Le PDK et l’UDK ne tiennent pas à Mossoul, ville sunnite mais guignent Kirkouk. Pour y parvenir, les Kurdes déploient une stratégie consistant à envoyer des fonctionnaires payés par les Kurdes au sud de la ligne pour pallier les déficiences du pouvoir de Bagdad. Les forces de sécurité des peshmergas bloquent dans la région les avancées d’Ansar al Islam, proche d’Al Qaida .
En 2014, l’armée irakienne en se retirant laissent les Kurdes seuls face à DAECH sur la ligne de front divisée en 8 secteurs mais ils vont en profiter pour prendre le contrôle du pétrole de Kirkouk, finançant ainsi les 4 ans de guerre contre DAECH qui vont suivre. Ils espèrent obtenir leur indépendance.
En 2014, en Irak, l’ayatollah Sistani appelle la population chiite à se mobiliser contre DAECH , ce qui se traduit par la floraison d’une quantité de milices chiites qui parviennent en 2017 a chasser DAECH des territoires conquis en 2014 dont Mossoul. A partir de 2017, les Chiites « reclientélisent » les zones occupées par les Kurdes au sud de la ligne verte, peuplées de Turkmènes, Kurdes et Chiites.
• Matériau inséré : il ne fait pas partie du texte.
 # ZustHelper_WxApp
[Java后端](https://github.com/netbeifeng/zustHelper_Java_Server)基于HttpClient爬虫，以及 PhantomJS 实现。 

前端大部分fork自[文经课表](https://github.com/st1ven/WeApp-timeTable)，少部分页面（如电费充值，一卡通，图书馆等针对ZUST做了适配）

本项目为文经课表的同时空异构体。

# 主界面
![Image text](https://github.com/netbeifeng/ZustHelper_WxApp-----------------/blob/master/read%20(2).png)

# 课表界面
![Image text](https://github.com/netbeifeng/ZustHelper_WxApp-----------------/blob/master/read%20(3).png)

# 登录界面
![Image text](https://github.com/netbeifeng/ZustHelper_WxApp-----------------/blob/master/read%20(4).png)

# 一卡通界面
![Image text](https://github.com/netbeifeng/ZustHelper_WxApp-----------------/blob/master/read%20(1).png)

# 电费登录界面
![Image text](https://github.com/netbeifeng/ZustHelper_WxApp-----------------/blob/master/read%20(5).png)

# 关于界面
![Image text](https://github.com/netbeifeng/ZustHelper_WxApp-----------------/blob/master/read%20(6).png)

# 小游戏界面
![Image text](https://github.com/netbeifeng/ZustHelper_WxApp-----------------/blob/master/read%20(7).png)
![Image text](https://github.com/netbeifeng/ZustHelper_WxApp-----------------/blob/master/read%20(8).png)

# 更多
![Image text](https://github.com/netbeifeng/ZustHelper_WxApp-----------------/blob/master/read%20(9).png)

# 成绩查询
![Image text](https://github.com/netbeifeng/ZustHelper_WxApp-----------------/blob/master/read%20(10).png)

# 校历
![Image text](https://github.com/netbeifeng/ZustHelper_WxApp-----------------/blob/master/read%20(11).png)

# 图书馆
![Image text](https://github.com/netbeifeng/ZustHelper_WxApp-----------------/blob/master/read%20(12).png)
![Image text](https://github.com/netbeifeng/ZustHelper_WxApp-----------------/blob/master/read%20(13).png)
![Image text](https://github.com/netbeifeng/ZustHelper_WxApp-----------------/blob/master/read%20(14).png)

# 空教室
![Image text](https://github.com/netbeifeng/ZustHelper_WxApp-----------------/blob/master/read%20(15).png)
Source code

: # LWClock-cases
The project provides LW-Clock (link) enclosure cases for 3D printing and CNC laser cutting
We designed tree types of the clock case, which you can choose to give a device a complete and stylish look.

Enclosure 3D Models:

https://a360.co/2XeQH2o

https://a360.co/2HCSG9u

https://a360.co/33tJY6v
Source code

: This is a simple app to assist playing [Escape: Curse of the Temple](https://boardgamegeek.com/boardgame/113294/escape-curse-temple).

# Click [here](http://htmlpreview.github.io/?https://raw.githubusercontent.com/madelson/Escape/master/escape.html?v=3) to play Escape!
De nouvelles tensions fracturent les communautés, Yésidis comme Chrétiens , inquiets de ces nouveaux troubles.
En septembre 2017, Barzani prend le risque d’organiser un référendum d’indépendance dans la zone kurde, immédiatement sanctionné par Bagdad qui organise un blocus de la région.
En quelques semaines, les Kurdes perdent Kirkouk, les territoires disputés et sont relégués dans les montagnes. Leur manque d’unité ( PKK/UPK/Peshmergas)expliquent leur rapide échec suivi du retrait de Barzani de la scène politique.
DAECH a été repoussé mais la question de la place des Sunnites et des Kurdes en Irak n’est pas réglée. La région risque de souffrir encore longtemps d’instabilité prolongeant le chaos dans lequel le pays survit depuis 2003.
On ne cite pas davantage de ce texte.